Go, "Oooooh..." whenever anyone kisses.
Clap when the good guy gets killed.
During the previews, yell, "Can 당신 fast-forward it?"
Whenever the bad guy is doing something devious, say, "Watch out!"
Laugh very loudly at all the corny jokes.
Tell the man selling 팝콘 that the bathroom is flooding.
Yell out what is going to happen.
Wear a cape and when its your turn to get 팝콘 yell, "I'm Batman! Hahaha!" and run away.
Say that they cannot sit 다음 to 당신 because 당신 invisible friend already is.

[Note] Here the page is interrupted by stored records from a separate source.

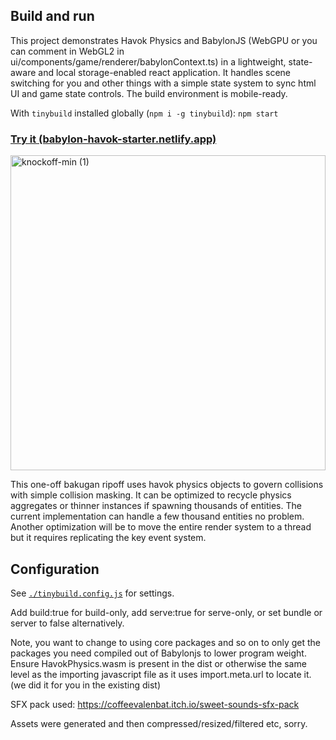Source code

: ## Build and run

This project demonstrates Havok Physics and BabylonJS (WebGPU or you can comment in WebGL2 in ui/components/game/renderer/babylonContext.ts) in a lightweight, state-aware and local storage-enabled react application. It handles scene switching for you and other things with a simple state system to sync html UI and game state controls. The build environment is mobile-ready.

With `tinybuild` installed globally (`npm i -g tinybuild`): `npm start`

### [Try it (babylon-havok-starter.netlify.app)](https://babylon-havok-starter.netlify.app/)
<img width="504" alt="knockoff-min (1)" src="https://github.com/user-attachments/assets/5c7240a9-9348-4a63-8ee6-38393fe4ba96" />

This one-off bakugan ripoff uses havok physics objects to govern collisions with simple collision masking. It can be optimized to recycle physics aggregates or thinner instances if spawning thousands of entities. The current implementation can handle a few thousand entities no problem. Another optimization will be to move the entire render system to a thread but it requires replicating the key event system.  

## Configuration

See [`./tinybuild.config.js`](./tinybuild.config.js) for settings. 

Add build:true for build-only, add serve:true for serve-only, or set bundle or server to false alternatively.

Note, you want to change to using core packages and so on to only get the packages you need compiled out of Babylonjs to lower program weight. Ensure HavokPhysics.wasm is present in the dist or otherwise the same level as the importing javascript file as it uses import.meta.url to locate it. (we did it for you in the existing dist)

SFX pack used: https://coffeevalenbat.itch.io/sweet-sounds-sfx-pack

Assets were generated and then compressed/resized/filtered etc, sorry.
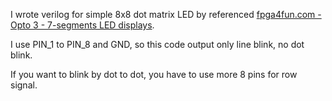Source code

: I wrote verilog for simple 8x8 dot matrix LED by referenced [fpga4fun.com - Opto 3 - 7-segments LED displays](https://www.fpga4fun.com/Opto3.html).

I use PIN_1 to PIN_8 and GND, so this code output only line blink, no dot blink.

If you want to blink by dot to dot, you have to use more 8 pins for row signal.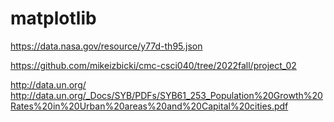 # matplotlib

https://data.nasa.gov/resource/y77d-th95.json

https://github.com/mikeizbicki/cmc-csci040/tree/2022fall/project_02

http://data.un.org/
http://data.un.org/_Docs/SYB/PDFs/SYB61_253_Population%20Growth%20Rates%20in%20Urban%20areas%20and%20Capital%20cities.pdf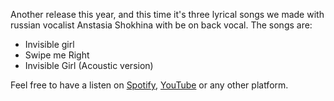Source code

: Another release this year, and this time it's three lyrical songs we made with russian vocalist Anstasia Shokhina with be on back vocal. The songs are:

* Invisible girl
* Swipe me Right
* Invisible Girl (Acoustic version)

Feel free to have a listen on [Spotify](https://open.spotify.com/album/60wiorWfBWgyxw5CXgSoot), [YouTube](https://www.youtube.com/watch?v=Ad5R2fVmR48&list=OLAK5uy_nLUpjK-RQ7uEHXrXXYLo0w_aUV2uWa47w&index=1) or any other platform.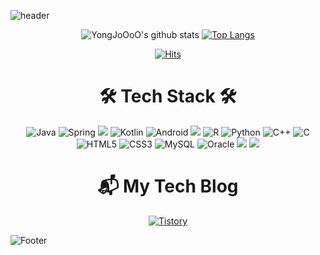 ![header](https://capsule-render.vercel.app/api?type=wave&color=auto&height=150&section=header&text=👏YONGJoOoO's%20GitHub👏&fontSize=37)

<div align=center>

![YongJoOoO's github stats](https://github-readme-stats.vercel.app/api?username=YongJoOoO&show_icons=true) [![Top Langs](https://github-readme-stats.vercel.app/api/top-langs/?username=YongJoOoO&layout=compact)](https://github.com/YongJoOoO/github-readme-stats)

[![Hits](https://hits.seeyoufarm.com/api/count/incr/badge.svg?url=https%3A%2F%2Fgithub.com%2FYongJoOoO&count_bg=%23FCC5C5&title_bg=%23FC7373&icon=&icon_color=%23E7E7E7&title=hits&edge_flat=false)](https://hits.seeyoufarm.com)
 
# 🛠 Tech Stack 🛠

![Java](https://img.shields.io/badge/Java-007396.svg?style=for-the-badge&logo=Java&logoColor=white)
![Spring](https://img.shields.io/badge/Spring-6DB33F.svg?style=for-the-badge&logo=Spring&logoColor=white)
<img src="https://img.shields.io/badge/SpringBoot-6DB33F?style=for-the-badge&logo=Spring Boot&logoColor=white">
![Kotlin](https://img.shields.io/badge/Kotlin-7F52FF.svg?style=for-the-badge&logo=Kotlin&logoColor=white)
![Android](https://img.shields.io/badge/Android-3DDC84.svg?style=for-the-badge&logo=Android&logoColor=white)
<img src="https://img.shields.io/badge/firebase-FFCA28?style=for-the-badge&logo=firebase&logoColor=white">
![R](https://img.shields.io/badge/R-276DC3.svg?style=for-the-badge&logo=R&logoColor=white)
![Python](https://img.shields.io/badge/Python-3776AB.svg?style=for-the-badge&logo=Python&logoColor=white)
![C++](https://img.shields.io/badge/C++-00599C.svg?style=for-the-badge&logo=C++&logoColor=white)
![C](https://img.shields.io/badge/C-A8B9CC.svg?style=for-the-badge&logo=C&logoColor=white)
![HTML5](https://img.shields.io/badge/HTML5-E34F26.svg?style=for-the-badge&logo=HTML5&logoColor=white)
![CSS3](https://img.shields.io/badge/CSS3-1572B6.svg?style=for-the-badge&logo=CSS3&logoColor=white)
![MySQL](https://img.shields.io/badge/MySQL-4479A1.svg?style=for-the-badge&logo=MySQL&logoColor=white)
![Oracle](https://img.shields.io/badge/Oracle-F80000.svg?style=for-the-badge&logo=Oracle&logoColor=white)
<img src="https://img.shields.io/badge/github-181717?style=for-the-badge&logo=github&logoColor=white">
<img src="https://img.shields.io/badge/git-F05032?style=for-the-badge&logo=git&logoColor=white">

# 📬 My Tech Blog
 
</a> <a href = "https://ccclean.tistory.com/"> <img alt="Tistory" src ="https://img.shields.io/badge/Tistory-white.svg?&style=for-the-badge"/></a>

</div>

![Footer](https://capsule-render.vercel.app/api?type=waving&color=auto&height=100&section=footer)
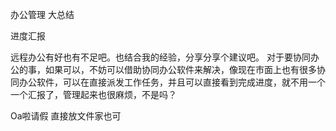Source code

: 办公管理 大总结


进度汇报

远程办公有好也有不足吧。也结合我的经验，分享分享个建议吧。
对于要协同办公的事，如果可以，不妨可以借助协同办公软件来解决，像现在市面上也有很多协同办公软件，可以在直接派发工作任务，并且可以直接看到完成进度，就不用一个一个汇报了，管理起来也很麻烦，不是吗？

Oa啦请假
直接放文件家也可
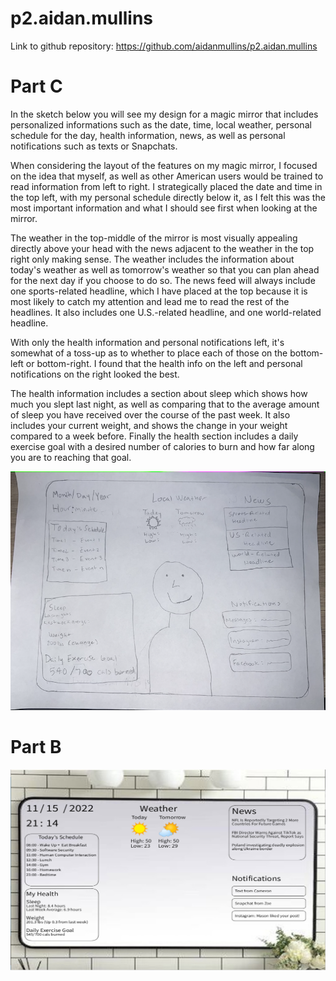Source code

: # p2.aidan.mullins
Link to github repository: https://github.com/aidanmullins/p2.aidan.mullins

# Part C
In the sketch below you will see my design for a magic mirror that includes personalized informations such as the date, time, local weather, personal schedule for the day, health information, news, as well as personal notifications such as texts or Snapchats.

When considering the layout of the features on my magic mirror, I focused on the idea that myself, as well as other American users would be trained to read information from left to right. I strategically placed the date and time in the top left, with my personal schedule directly below it, as I felt this was the most important information and what I should see first when looking at the mirror.

The weather in the top-middle of the mirror is most visually appealing directly above your head with the news adjacent to the weather in the top right only making sense. The weather includes the information about today's weather as well as tomorrow's weather so that you can plan ahead for the next day if you choose to do so. The news feed will always include one sports-related headline, which I have placed at the top because it is most likely to catch my attention and lead me to read the rest of the headlines. It also includes one U.S.-related headline, and one world-related headline.

With only the health information and personal notifications left, it's somewhat of a toss-up as to whether to place each of those on the bottom-left or bottom-right. I found that the health info on the left and personal notifications on the right looked the best.

The health information includes a section about sleep which shows how much you slept last night, as well as comparing that to the average amount of sleep you have received over the course of the past week. It also includes your current weight, and shows the change in your weight compared to a week before. Finally the health section includes a daily exercise goal with a desired number of calories to burn and how far along you are to reaching that goal.

![](p2.aidan.mullins.png)

# Part B

![](FinalInterface.png)
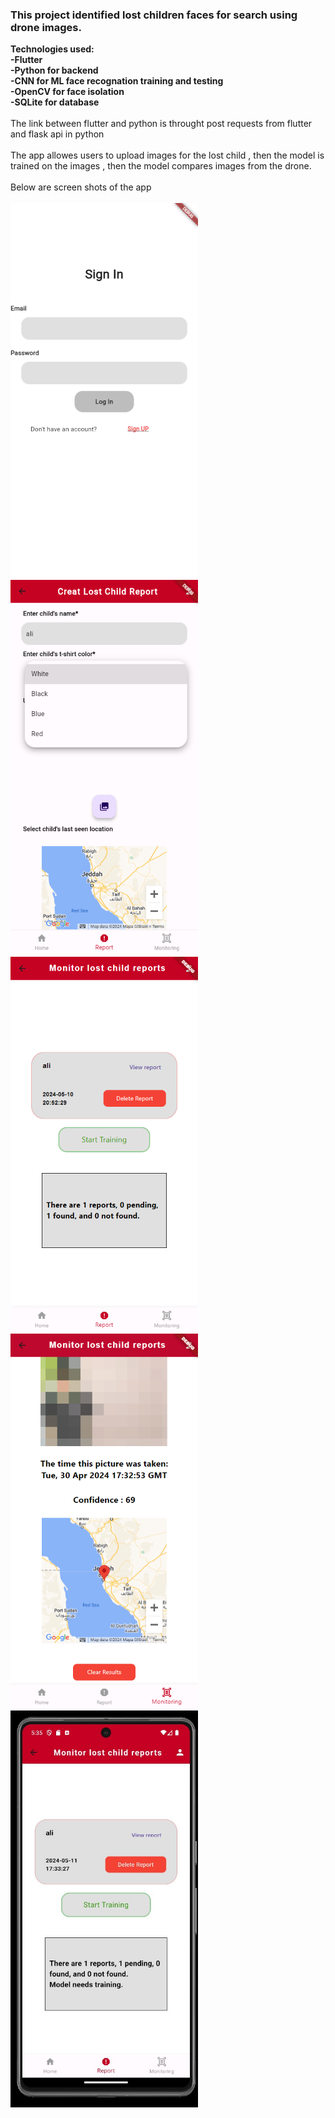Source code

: <h3>This project identified lost children faces for search using drone images.</h3>
<b>
Technologies used:<br>
-Flutter<br>
-Python for backend<br>
-CNN for ML face recognation training and testing<br>
-OpenCV for face isolation<br>
-SQLite for database<br>
</b>
<br>
The link between flutter and python is throught post requests from flutter and flask api in python 
<br><br>
The app allowes users to upload images for the lost child , then the model is trained on the images , then the model compares images from the drone.
<br><br>
Below are screen shots of the app<br><br>
<img src="https://github.com/ahmed0tolba/drone_lost_person/blob/main/screenshoots/1.png" width="300" />
<img src="https://github.com/ahmed0tolba/drone_lost_person/blob/main/screenshoots/3.png" width="300" />
<img src="https://github.com/ahmed0tolba/drone_lost_person/blob/main/screenshoots/10.png" width="300" />
<img src="https://github.com/ahmed0tolba/drone_lost_person/blob/main/screenshoots/12.png" width="300" />
<img src="https://github.com/ahmed0tolba/drone_lost_person/blob/main/screenshoots/20.jpg" width="300" />
<img src="" width="300" />
<img src="" width="300" />
<img src="" width="300" />
<img src="" width="300" />

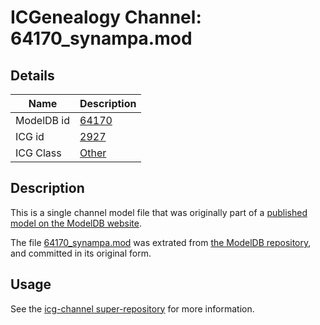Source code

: # ICGenealogy Channel: 64170\_synampa.mod

## Details

Name | Description
---- | -----------
ModelDB id | [64170](http://senselab.med.yale.edu/ModelDB/ShowModel.cshtml?model=64170)
ICG id | [2927](http://icg.neurotheory.ox.ac.uk/channels/other/2927)
ICG Class | [Other](http://icg.neurotheory.ox.ac.uk/channels/other)

## Description

This is a single channel model file that was originally part of a [published model on the ModelDB website](http://senselab.med.yale.edu/mModelDB/ShowModel.cshtml?model=64170).

The file [64170\_synampa.mod](64170_synampa.mod) was extrated from [the ModelDB repository](http://senselab.med.yale.edu/ModelDB/ShowModel.cshtml?model=64170), and committed in its original form.

## Usage

See the [icg-channel super-repository](https://github.com/icgenealogy/icg-channels) for more information.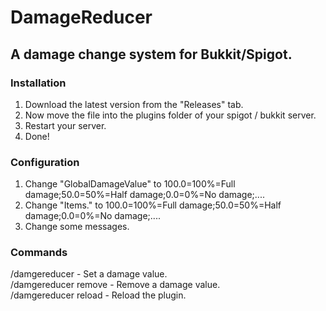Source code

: # DamageReducer
## A damage change system for Bukkit/Spigot.
### Installation
1. Download the latest version from the "Releases" tab.
2. Now move the file into the plugins folder of your spigot / bukkit server.
3. Restart your server.
5. Done!
### Configuration
1. Change "GlobalDamageValue" to 100.0=100%=Full damage;50.0=50%=Half damage;0.0=0%=No damage;....
2. Change "Items.<Type>" to 100.0=100%=Full damage;50.0=50%=Half damage;0.0=0%=No damage;....
3. Change some messages.
### Commands
/damgereducer <Value> - Set a damage value.\
/damgereducer remove - Remove a damage value.\
/damgereducer reload - Reload the plugin.
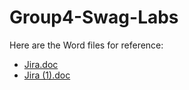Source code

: # Group4-Swag-Labs
Here are the Word files for reference:

- [Jira.doc](Jira.doc)
- [Jira (1).doc](Jira(1).doc)
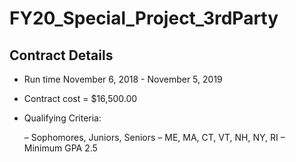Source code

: # FY20_Special_Project_3rdParty

## Contract Details
+ Run time November 6, 2018 - November 5, 2019
+ Contract cost = $16,500.00
+ Qualifying Criteria:

  – Sophomores, Juniors, Seniors
  – ME, MA, CT, VT, NH, NY, RI
  – Minimum GPA 2.5
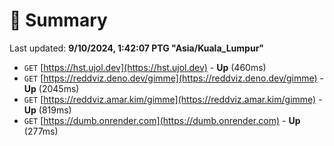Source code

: # 📖 Summary
Last updated: **9/10/2024, 1:42:07 PTG "Asia/Kuala_Lumpur"**

- `GET` [https://hst.ujol.dev](https://hst.ujol.dev) - **Up** (460ms)
- `GET` [https://reddviz.deno.dev/gimme](https://reddviz.deno.dev/gimme) - **Up** (2045ms)
- `GET` [https://reddviz.amar.kim/gimme](https://reddviz.amar.kim/gimme) - **Up** (819ms)
- `GET` [https://dumb.onrender.com](https://dumb.onrender.com) - **Up** (277ms)
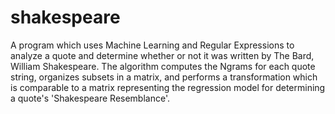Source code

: # shakespeare

A program which uses Machine Learning and Regular Expressions to analyze a quote and determine whether or not it was written by The Bard, William Shakespeare.
The algorithm computes the Ngrams for each quote string, organizes subsets in a matrix, and performs a transformation which is comparable to a matrix representing the regression model for determining a quote's 'Shakespeare Resemblance'. 
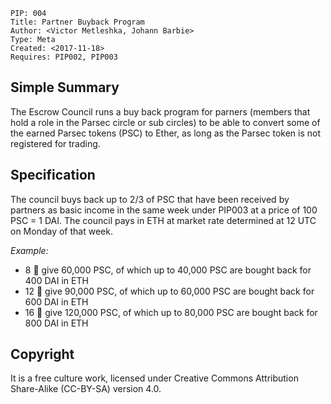     PIP: 004
    Title: Partner Buyback Program
    Author: <Victor Metleshka, Johann Barbie>
    Type: Meta
    Created: <2017-11-18>
    Requires: PIP002, PIP003


## Simple Summary

The Escrow Council runs a buy back program for parners (members that hold a role in the Parsec circle or sub circles) to be able to convert some of the earned Parsec tokens (PSC) to Ether, as long as the Parsec token is not registered for trading.

## Specification

The council buys back up to 2/3 of PSC that have been received by partners as basic income in the same week under PIP003 at a price of 100 PSC = 1 DAI. The council pays in ETH at market rate determined at 12 UTC on Monday of that week.

*Example:*
- 8 🌮 give 60,000 PSC, of which up to 40,000 PSC are bought back for 400 DAI in ETH
- 12 🌮 give 90,000 PSC, of which up to 60,000 PSC are bought back for 600 DAI in ETH
- 16 🌮 give 120,000 PSC, of which up to 80,000 PSC are bought back for 800 DAI in ETH

## Copyright
It is a free culture work, licensed under Creative Commons Attribution Share-Alike (CC-BY-SA) version 4.0.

Dress for every movie as if it were the Rocky Horror...
continue reading...
posted by Yama
Emily had the 후드 down today and it was quite warm. The car rushed as if it was too eager to get to the harbour. 또는 maybe it was just me not wanting to leave home, whichever it was I didn't like it. Emily was blabbering on about what her fiance had got her for going away, she was so excited. As far as I could make out through my thoughts is that it was a big broach with a extremly rare stone in it.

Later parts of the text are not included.